The problem: Here is the listing. Report each line in it that contains the string "store".

Record extracts:
--*--

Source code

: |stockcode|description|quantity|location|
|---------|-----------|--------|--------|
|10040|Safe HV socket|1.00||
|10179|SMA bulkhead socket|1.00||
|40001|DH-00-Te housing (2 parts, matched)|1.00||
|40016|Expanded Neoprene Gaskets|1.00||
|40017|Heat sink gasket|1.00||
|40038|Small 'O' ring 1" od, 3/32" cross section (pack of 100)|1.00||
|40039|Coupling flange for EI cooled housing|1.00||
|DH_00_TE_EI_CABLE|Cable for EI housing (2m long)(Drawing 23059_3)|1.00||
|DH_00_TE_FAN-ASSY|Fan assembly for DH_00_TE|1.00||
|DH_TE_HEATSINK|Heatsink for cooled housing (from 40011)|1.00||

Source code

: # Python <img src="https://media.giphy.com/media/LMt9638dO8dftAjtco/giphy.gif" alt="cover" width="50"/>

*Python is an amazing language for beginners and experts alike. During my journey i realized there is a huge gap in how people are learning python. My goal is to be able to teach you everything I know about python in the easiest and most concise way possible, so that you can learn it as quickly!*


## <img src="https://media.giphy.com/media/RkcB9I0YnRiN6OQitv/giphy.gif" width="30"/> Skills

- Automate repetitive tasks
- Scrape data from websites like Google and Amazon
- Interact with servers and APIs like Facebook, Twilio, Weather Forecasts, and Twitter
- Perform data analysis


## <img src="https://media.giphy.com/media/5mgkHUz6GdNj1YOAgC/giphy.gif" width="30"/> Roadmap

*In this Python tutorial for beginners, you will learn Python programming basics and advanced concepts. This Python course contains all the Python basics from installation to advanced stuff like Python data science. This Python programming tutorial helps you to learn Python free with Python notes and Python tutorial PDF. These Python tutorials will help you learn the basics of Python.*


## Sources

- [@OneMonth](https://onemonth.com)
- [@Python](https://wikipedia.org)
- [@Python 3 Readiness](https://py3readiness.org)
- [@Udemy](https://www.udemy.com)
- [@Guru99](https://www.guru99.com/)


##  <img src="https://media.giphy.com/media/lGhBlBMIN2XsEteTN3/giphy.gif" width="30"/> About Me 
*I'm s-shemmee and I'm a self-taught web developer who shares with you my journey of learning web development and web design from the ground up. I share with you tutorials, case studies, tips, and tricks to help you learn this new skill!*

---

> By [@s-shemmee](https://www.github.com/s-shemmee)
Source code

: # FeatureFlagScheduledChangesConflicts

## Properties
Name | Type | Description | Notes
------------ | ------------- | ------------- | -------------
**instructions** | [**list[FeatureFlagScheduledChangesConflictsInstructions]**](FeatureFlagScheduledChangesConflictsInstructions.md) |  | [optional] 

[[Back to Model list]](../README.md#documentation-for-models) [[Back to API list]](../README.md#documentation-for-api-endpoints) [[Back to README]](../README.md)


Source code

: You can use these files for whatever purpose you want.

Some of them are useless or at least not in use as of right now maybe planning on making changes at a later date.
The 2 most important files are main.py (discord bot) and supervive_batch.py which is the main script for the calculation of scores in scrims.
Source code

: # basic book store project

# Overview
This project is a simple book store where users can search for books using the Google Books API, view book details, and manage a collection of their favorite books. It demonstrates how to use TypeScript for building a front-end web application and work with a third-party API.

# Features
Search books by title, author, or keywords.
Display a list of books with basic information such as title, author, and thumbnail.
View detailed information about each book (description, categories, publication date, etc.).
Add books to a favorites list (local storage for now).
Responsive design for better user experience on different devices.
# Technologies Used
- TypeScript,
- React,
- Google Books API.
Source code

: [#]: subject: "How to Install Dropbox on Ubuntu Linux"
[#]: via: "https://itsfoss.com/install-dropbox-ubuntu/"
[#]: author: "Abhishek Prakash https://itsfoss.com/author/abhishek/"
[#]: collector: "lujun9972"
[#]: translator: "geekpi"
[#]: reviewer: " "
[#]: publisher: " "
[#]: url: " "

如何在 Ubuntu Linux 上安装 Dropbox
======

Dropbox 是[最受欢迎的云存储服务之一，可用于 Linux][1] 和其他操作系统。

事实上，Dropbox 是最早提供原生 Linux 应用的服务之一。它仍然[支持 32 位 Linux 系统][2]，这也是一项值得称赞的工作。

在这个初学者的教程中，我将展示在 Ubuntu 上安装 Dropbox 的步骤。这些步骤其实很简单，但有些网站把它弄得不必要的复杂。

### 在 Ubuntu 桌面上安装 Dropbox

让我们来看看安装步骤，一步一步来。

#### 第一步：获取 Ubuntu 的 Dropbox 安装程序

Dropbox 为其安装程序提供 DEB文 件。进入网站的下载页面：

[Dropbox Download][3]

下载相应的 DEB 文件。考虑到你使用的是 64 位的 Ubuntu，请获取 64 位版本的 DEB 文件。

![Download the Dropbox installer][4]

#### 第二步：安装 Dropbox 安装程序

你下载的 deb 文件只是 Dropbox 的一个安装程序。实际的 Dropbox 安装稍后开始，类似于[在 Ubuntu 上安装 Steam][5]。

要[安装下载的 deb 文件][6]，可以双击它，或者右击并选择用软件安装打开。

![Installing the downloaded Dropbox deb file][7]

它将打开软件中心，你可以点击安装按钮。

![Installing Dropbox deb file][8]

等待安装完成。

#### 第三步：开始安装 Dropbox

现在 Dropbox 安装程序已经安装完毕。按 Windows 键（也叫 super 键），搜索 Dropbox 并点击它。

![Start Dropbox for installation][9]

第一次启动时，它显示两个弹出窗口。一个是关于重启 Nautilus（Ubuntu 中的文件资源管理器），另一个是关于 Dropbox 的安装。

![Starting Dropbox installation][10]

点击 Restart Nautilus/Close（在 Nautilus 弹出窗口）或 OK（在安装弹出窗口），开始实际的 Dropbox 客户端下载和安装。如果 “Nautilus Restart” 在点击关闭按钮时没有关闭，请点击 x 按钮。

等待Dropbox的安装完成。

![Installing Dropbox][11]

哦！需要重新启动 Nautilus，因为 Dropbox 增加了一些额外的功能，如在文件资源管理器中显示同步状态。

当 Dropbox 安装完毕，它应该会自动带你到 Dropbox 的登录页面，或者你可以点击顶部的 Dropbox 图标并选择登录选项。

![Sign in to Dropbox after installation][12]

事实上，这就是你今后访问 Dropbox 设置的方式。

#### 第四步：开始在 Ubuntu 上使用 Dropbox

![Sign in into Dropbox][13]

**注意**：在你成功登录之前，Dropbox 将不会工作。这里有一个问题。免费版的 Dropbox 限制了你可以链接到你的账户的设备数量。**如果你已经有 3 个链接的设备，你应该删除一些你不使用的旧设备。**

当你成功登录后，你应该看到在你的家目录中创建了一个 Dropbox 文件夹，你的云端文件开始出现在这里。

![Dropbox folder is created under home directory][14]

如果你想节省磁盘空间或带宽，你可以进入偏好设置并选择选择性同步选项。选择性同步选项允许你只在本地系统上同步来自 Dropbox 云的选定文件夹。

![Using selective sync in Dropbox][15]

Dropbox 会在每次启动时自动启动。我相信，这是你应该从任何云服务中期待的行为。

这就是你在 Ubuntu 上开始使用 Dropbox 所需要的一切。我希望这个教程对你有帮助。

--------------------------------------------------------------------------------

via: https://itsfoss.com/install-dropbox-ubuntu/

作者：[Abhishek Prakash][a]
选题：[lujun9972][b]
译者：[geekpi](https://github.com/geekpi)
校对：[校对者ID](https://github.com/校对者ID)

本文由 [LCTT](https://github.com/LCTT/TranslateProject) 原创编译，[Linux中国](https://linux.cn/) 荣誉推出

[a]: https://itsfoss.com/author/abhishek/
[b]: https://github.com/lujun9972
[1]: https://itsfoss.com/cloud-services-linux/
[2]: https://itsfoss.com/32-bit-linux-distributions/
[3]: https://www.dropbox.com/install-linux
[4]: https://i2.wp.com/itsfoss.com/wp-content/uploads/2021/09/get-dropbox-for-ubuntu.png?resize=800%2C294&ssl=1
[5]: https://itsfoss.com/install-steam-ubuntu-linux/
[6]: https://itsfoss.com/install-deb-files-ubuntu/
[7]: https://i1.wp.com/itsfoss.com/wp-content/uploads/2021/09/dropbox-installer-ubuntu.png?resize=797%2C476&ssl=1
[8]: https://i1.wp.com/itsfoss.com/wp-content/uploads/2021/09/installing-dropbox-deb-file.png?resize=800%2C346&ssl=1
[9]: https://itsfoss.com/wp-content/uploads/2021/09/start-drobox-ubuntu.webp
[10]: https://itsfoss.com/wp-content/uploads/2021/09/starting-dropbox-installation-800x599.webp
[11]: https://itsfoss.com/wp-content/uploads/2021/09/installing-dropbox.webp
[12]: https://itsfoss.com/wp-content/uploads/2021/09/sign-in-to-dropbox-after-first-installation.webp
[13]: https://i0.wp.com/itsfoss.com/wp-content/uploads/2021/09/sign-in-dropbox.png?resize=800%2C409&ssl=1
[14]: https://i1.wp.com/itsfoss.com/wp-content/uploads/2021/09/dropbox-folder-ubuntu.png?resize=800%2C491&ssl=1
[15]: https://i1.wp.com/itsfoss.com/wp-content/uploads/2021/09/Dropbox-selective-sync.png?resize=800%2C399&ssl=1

--*--

Response:
: # basic book store project
This project is a simple book store where users can search for books using the Google Books API, view book details, and manage a collection of their favorite books. It demonstrates how to use TypeScript for building a front-end web application and work with a third-party API.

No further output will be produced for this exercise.